Making cheap money available to homebuyers
If you have been following the interest rates for residential mortgages lately (This article is being written in July 2003), you have noticed very low interest rates. Rates for a thirty year mortgage are lower than 5%. The fact that money is so cheap is not only the result of the current economic conditions and the Fed, it is also the result of governmental policies used to encourage homeownership and improve rental housing.
In order to do this encouraging, the government has chartered stockholder-owned corporations and controls another one, which together fund most of the mortgage loans in the American residential mortgage market. They are:
– The Federal National Mortgage Association, known as Fannie Mae.
– The Government National Mortgage Association (Ginnie Mae).
– The Federal Home Loan Mortgage Corp., or Freddie Mac.

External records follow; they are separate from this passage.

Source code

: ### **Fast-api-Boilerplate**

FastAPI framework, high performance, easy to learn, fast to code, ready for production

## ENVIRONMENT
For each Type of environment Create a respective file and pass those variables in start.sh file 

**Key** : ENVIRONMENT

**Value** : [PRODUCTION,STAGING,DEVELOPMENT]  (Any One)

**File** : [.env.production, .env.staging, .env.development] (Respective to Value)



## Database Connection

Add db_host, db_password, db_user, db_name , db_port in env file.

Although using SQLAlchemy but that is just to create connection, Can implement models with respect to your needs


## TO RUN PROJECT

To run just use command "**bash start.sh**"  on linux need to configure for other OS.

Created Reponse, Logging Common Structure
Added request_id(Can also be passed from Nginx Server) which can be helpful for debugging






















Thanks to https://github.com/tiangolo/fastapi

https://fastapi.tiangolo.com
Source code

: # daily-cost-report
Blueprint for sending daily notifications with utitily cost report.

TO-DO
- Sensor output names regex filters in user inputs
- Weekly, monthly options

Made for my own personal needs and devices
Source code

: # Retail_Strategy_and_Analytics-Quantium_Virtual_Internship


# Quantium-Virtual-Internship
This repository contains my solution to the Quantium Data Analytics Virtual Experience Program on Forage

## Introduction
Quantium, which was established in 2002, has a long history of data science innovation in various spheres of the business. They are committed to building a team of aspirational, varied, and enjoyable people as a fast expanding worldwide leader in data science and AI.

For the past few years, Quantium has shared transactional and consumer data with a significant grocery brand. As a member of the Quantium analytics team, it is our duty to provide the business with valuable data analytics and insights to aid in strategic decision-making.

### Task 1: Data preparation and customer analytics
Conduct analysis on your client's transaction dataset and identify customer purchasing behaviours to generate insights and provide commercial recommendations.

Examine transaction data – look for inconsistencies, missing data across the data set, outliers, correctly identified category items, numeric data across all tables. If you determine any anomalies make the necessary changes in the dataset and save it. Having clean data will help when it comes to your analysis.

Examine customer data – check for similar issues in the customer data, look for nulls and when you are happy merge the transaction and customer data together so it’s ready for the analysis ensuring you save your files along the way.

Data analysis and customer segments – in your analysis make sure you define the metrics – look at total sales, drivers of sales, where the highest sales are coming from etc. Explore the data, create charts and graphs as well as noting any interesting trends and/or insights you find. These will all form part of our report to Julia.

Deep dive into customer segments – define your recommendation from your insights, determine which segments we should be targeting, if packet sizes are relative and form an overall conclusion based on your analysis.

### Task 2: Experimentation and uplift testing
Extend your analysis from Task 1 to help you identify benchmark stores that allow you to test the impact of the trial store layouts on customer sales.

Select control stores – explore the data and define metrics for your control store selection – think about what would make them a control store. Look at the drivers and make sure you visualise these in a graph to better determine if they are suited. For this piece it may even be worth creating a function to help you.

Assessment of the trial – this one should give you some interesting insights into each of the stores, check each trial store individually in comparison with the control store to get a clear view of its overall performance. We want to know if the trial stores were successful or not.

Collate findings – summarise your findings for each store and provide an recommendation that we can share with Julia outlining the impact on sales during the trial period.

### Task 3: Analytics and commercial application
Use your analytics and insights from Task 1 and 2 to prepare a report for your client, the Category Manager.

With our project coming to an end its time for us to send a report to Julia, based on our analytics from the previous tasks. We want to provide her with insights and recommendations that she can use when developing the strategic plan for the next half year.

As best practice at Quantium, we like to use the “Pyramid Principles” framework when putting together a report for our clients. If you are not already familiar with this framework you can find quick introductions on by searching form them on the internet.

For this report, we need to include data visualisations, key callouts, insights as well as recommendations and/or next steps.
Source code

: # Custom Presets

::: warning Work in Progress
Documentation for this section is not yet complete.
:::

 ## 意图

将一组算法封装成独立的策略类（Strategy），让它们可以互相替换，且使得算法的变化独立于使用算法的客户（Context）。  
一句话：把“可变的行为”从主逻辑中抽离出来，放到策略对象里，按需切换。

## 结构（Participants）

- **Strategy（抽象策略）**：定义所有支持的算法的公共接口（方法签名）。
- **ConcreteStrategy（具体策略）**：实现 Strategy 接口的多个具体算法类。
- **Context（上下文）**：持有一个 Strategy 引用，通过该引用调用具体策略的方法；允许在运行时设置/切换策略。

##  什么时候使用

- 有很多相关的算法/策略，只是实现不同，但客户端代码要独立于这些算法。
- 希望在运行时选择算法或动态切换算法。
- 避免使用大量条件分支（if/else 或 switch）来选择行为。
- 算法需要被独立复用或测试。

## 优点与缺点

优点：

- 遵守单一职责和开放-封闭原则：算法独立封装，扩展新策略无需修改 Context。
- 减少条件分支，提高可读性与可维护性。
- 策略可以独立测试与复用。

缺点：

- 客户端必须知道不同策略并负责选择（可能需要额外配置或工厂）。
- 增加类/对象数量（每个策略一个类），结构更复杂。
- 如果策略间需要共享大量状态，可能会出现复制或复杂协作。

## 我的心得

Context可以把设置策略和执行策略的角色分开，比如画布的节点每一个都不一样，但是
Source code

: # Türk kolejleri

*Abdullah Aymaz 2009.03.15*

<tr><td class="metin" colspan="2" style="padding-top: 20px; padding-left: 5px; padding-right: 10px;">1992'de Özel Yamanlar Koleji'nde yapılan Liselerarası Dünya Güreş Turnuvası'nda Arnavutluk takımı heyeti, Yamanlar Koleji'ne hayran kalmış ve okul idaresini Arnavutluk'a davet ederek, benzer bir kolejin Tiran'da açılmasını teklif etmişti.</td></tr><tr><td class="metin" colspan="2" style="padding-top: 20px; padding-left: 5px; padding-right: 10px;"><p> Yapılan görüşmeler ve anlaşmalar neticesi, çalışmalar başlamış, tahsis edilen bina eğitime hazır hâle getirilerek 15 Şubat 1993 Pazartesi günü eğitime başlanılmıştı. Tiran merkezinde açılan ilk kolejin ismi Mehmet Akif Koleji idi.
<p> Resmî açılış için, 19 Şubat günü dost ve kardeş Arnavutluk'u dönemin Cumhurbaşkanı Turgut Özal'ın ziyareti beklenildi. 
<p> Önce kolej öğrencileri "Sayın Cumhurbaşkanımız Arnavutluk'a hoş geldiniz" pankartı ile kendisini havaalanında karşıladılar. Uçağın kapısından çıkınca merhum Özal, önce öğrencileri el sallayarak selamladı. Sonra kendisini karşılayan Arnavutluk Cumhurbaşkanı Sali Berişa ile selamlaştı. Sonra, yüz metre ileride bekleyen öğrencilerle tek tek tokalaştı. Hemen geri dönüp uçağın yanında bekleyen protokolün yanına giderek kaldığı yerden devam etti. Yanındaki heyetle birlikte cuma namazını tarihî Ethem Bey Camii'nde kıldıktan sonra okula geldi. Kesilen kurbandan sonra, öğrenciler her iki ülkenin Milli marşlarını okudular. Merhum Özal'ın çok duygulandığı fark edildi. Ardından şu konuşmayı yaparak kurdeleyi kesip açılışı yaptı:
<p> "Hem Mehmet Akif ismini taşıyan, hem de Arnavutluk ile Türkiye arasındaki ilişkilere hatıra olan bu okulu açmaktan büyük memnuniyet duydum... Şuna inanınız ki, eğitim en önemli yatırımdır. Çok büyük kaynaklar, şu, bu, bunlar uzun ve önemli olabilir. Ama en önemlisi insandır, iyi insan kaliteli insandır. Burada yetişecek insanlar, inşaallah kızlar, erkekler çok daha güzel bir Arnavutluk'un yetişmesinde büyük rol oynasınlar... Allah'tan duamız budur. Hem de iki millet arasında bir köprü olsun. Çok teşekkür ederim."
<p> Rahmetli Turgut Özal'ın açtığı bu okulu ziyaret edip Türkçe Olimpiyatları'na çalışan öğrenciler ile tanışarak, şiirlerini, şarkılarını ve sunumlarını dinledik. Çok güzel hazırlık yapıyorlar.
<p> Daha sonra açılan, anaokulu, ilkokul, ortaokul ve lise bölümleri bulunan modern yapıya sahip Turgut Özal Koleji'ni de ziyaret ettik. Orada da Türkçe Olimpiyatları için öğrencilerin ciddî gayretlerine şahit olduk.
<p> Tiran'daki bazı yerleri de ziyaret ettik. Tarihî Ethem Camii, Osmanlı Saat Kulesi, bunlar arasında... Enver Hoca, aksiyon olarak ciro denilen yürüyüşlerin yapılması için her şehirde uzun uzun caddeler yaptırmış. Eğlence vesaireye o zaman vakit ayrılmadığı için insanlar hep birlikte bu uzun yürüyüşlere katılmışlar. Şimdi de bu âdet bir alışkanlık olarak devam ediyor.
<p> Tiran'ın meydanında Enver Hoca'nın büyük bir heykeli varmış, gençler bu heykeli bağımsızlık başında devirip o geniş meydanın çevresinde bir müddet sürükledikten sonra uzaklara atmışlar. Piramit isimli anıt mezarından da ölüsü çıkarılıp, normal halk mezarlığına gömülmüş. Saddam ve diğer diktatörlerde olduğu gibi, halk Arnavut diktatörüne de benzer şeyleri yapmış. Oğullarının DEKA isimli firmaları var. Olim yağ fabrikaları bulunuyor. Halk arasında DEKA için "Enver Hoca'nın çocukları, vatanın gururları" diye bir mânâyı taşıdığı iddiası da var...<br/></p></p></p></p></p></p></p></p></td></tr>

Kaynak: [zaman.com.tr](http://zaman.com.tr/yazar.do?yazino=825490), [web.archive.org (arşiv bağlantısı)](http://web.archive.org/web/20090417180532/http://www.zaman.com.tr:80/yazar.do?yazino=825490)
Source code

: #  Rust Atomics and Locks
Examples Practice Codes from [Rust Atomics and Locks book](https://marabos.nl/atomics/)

All three of them buy residential mortgages and then use the markets to fund these purchases. They issue Mortgage Backed Securities and by their sheer size and to some extent the implied or explicit backing of the United States, they get very low funding costs making housing more affordable.
In addition to these government sponsored institutions, large banks also act as investors. In fact, my own loan ended up being owned by Wells Fargo on the other side of the country.
A quick fact about the selling of mortgage loans:
They are usually divided in two parts when they are sold. First, the mortgage note itself, and the mortgage servicing rights. Here is a definition of that term:
Mortgage servicing rights (MSR) are the rights to receive a portion of the interest coupon and fees collected from the mortgagor for performing specified loan administration activities. Upon sale of the related mortgage loans, the total cost of loans are allocated between the MSR and the mortgage loans.